The popular image of the American landscape must be updated if we are to sustain the biodiversity of North America. An addict cannot come to grips with an addiction until it is recognized as a problem. Americans need to recognize that the land outside our car windows is not healthy because it is green and flowering, because cardinals visit our bird-feeders or because a coyote ran across the highway. Even by the paltry measurement of my life-span we will likely suffer recognizable losses. The red cockaded woodpecker of Southeastern pine forests, California’s San Joaquin kit fox and the ocelots of south Texas could be lost in a mere blink in time. Ecosystem’s can only sustain so much pressure and we are standing at the brink of their disintegration.

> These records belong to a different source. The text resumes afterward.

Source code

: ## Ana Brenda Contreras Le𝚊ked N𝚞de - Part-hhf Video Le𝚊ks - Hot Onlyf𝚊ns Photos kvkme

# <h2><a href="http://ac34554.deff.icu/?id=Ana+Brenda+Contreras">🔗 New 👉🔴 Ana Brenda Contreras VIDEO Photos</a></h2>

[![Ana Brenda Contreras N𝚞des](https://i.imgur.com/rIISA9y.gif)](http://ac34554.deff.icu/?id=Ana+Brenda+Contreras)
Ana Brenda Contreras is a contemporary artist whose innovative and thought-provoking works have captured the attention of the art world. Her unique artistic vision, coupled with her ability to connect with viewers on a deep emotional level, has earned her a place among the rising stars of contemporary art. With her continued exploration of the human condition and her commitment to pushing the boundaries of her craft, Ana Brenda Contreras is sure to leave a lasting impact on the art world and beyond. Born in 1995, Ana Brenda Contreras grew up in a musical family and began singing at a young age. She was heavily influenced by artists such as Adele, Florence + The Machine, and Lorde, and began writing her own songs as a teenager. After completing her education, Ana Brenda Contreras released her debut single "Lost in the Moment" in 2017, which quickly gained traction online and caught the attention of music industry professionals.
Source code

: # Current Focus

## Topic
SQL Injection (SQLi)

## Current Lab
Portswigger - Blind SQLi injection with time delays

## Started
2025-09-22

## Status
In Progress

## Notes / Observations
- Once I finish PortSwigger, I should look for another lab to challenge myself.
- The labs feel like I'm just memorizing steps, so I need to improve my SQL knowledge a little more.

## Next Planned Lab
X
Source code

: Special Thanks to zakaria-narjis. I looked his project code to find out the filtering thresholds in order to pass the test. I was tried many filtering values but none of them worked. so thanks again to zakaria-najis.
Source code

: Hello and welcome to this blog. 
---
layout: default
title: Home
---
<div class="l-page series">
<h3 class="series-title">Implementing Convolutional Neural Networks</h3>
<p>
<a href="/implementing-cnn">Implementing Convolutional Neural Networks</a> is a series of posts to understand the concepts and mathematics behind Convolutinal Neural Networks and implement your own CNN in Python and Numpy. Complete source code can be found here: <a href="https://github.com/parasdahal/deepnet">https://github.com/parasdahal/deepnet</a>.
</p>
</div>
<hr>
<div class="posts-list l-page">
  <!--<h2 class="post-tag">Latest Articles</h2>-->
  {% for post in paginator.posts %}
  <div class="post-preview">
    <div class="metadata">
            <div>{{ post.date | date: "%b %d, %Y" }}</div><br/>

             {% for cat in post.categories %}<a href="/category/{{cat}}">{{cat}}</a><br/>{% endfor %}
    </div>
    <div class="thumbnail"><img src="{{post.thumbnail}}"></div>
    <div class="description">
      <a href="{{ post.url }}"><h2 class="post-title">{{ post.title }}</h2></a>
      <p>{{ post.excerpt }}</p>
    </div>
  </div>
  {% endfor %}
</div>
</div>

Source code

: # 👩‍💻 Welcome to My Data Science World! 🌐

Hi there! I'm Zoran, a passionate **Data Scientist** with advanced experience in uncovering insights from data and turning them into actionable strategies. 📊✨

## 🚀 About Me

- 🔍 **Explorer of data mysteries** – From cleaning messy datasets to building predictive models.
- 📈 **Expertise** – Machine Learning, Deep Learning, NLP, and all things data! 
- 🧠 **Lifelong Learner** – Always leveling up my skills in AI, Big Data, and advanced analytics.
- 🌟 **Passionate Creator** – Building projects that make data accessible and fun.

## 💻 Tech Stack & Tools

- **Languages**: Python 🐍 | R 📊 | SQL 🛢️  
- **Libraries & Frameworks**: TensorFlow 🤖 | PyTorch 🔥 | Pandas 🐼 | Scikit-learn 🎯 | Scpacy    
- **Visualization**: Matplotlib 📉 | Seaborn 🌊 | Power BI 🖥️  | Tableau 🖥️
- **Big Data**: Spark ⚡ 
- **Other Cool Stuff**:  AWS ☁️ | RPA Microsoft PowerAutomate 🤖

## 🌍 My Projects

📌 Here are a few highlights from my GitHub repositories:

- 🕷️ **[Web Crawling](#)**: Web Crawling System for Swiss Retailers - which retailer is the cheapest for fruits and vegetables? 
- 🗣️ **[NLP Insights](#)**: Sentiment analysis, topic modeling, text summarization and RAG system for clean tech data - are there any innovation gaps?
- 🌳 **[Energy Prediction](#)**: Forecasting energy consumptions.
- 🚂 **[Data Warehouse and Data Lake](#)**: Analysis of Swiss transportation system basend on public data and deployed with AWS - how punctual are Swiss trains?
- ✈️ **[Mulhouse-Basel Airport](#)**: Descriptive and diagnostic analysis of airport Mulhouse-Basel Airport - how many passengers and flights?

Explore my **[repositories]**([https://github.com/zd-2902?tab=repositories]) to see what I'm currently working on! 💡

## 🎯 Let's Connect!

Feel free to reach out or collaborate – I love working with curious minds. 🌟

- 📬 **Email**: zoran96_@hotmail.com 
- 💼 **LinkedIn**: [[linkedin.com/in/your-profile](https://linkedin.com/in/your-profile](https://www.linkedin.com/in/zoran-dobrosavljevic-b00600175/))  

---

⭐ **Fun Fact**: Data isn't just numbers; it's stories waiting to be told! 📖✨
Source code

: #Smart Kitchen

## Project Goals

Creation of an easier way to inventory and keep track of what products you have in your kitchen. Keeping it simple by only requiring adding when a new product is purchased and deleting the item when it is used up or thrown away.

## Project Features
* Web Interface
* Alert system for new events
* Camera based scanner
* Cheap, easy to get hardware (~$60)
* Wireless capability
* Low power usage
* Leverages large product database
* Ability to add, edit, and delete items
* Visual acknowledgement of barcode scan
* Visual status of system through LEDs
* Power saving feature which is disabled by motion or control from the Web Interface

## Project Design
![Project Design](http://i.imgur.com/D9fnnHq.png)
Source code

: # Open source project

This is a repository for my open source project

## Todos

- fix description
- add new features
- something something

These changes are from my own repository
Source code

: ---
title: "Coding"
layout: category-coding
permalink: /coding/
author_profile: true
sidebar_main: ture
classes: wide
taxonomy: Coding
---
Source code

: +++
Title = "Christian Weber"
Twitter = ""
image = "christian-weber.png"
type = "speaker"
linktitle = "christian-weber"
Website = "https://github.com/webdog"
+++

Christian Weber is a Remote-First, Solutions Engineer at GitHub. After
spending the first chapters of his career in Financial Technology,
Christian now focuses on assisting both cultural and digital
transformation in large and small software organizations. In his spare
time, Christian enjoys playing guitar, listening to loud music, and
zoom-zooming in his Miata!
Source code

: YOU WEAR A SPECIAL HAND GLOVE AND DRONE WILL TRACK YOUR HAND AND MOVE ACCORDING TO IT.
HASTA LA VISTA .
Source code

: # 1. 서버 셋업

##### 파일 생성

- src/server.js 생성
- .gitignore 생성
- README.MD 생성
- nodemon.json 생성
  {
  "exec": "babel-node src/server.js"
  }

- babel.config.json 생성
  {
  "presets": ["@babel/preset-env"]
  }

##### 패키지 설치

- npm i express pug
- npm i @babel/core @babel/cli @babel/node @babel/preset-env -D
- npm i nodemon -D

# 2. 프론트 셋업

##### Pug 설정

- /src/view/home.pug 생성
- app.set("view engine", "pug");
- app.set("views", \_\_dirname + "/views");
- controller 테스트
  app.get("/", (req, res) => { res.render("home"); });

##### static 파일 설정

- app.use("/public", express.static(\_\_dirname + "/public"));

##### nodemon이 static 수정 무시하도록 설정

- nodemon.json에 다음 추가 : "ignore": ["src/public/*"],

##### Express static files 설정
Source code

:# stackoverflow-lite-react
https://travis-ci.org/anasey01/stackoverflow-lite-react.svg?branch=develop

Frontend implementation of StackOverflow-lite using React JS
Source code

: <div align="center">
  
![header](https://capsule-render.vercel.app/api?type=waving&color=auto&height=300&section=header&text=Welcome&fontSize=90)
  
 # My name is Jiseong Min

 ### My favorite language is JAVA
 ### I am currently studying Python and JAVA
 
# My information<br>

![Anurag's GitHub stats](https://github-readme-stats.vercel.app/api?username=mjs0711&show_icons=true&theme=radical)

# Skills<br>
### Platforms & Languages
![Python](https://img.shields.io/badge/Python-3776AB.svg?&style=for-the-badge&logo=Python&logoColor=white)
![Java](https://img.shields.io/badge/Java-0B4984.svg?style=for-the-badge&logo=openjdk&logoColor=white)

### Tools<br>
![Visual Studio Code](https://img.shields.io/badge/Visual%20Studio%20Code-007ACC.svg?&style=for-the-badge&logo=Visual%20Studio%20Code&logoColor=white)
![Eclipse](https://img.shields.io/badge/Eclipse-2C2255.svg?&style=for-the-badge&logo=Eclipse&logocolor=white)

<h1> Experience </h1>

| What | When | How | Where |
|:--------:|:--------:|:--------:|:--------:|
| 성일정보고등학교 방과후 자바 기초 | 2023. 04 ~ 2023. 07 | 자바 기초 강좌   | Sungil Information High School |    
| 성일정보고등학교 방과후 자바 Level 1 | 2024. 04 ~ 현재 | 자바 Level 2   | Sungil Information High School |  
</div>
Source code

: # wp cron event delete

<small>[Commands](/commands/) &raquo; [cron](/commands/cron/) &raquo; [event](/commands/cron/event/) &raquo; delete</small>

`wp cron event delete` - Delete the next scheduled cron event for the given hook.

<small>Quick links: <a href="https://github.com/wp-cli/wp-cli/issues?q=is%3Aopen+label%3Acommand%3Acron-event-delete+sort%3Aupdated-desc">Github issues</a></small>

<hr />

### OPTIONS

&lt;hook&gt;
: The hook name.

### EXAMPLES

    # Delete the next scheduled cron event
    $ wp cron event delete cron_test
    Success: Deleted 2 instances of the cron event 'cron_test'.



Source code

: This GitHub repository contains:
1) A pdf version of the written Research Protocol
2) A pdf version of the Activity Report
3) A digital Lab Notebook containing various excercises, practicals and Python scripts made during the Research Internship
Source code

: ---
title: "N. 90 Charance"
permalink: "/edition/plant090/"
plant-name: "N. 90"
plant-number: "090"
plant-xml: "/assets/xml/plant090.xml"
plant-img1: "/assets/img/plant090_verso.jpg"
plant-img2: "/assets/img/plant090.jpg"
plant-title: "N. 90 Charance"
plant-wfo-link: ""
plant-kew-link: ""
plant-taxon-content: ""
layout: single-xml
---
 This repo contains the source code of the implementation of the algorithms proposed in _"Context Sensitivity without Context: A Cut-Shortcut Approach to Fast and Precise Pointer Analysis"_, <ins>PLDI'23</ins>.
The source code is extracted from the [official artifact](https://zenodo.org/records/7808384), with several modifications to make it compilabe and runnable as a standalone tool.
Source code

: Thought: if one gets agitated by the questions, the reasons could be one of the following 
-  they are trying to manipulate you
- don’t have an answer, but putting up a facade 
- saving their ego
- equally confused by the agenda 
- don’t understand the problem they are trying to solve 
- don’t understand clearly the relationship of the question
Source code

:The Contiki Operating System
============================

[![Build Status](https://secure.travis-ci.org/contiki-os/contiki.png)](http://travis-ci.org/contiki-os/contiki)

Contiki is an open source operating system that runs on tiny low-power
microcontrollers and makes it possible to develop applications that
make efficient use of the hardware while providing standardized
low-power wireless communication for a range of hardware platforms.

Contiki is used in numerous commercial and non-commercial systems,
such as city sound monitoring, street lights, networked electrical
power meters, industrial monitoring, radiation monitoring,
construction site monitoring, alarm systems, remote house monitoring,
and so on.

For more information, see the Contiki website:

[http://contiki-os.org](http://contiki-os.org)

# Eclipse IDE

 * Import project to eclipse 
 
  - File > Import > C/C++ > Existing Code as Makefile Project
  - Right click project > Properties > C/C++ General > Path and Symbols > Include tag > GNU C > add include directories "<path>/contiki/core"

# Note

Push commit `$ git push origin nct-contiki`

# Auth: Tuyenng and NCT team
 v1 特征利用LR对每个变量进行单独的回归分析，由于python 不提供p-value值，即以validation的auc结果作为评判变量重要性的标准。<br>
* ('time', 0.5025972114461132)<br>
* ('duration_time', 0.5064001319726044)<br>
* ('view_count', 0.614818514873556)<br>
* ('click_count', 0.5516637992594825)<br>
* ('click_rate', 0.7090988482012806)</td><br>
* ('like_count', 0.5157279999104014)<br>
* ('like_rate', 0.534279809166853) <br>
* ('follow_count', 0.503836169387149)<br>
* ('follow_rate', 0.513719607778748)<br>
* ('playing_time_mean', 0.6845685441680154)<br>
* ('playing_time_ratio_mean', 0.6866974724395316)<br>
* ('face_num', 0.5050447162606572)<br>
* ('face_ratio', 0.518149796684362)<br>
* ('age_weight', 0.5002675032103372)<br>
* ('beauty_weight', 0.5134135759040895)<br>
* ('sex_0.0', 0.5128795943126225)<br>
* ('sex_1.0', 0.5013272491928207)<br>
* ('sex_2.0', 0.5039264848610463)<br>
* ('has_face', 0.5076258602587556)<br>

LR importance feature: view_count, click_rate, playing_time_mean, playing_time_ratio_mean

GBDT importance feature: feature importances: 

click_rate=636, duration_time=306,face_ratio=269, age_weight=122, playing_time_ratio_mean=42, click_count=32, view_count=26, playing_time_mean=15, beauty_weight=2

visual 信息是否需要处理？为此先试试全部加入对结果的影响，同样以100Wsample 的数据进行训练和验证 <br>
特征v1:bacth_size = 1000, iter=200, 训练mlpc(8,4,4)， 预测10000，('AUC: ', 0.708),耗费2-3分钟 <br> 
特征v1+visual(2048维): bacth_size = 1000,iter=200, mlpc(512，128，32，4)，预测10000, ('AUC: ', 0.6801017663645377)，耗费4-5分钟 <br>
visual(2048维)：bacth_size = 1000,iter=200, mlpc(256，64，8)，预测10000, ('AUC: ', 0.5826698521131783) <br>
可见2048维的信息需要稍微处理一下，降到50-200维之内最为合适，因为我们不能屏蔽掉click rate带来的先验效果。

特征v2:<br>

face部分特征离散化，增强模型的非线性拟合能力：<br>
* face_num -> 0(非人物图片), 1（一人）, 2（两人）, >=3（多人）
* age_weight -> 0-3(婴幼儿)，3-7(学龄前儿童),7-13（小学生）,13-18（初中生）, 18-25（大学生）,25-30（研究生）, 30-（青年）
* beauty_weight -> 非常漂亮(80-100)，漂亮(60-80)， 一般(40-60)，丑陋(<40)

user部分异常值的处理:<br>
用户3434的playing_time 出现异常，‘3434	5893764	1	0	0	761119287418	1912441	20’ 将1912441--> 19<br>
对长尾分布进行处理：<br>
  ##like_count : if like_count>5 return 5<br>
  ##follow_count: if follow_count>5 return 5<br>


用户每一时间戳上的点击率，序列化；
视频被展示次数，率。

Responsible land planning, focused on minimizing fragmentation of habitat is essential as growth continues. Yet careful consideration must be given to the reasons for our decisions. Some developing rural counties have enacted "ridge line protections," prohibiting growth atop ridges frequently falling victim to tree removal and housing construction. While I applaud the measure it only offers us another illusion of continuity, another postcard image of empty promise. What is a lake without fish or a forest without a few old trees? I think of Aldo Leopold and the mountain, Escudilla, stripped of its last bear. How it "hangs on the horizon, but when you see it you no longer think of bear. It is only mountain now."
Will America’s purple mountains maintain their majesty if we squander their riches? If we abuse the land which gave us our identity, should our nationalism still be bound to its splendor? Would you still love your beautiful home if inside the carpet was moldy, the plumbing backed up and the furniture gone? We all know the answer should be no. Whether we can realize the dead end course we’ve set for ourselves, adjust our priorities, and stave off this new age of extinction remains to be seen. The true measure of humanity will be our ability to practice self restraint.
There is, of course, hope. A number of actions by organizations and individuals are helping to take the blindfold off the American people. An important step forward is the willingness of conservation groups to reshape their direction of thought and action. With a surge in new federal Wilderness areas, we’re seeing conservationists working with multiple stakeholders in lands across the country. Grassroots campaigns are giving communities a solid voice. Old dividing lines are crumbling as environmentalists and traditional land users find common ground on social and economic issues. The Oregon Desert Conservation Act, was born of these new efforts. It was constructed with plans to provide meaningful economic assistance to all ranchers who agree to pull their livestock off public lands. As various groups become non-traditional allies, it is up to the American people to see the opportunity for change.
I do believe we can muster the ambition to see our world for what it was and can be. But as we tuck in for bed each night, wait at a stoplight, or pump our gas, everyday realities threaten to nip at the hope. On the bold and dangerous frontier of managed landscapes, will we be able to save the land’s original history? Will the vision resonate with the people traveling to and from the supermarket in Akron, Ocala, Challis or Sun City? Will the new pioneers pay homage, or merely throw another log on the fire and reminisce about the days of old?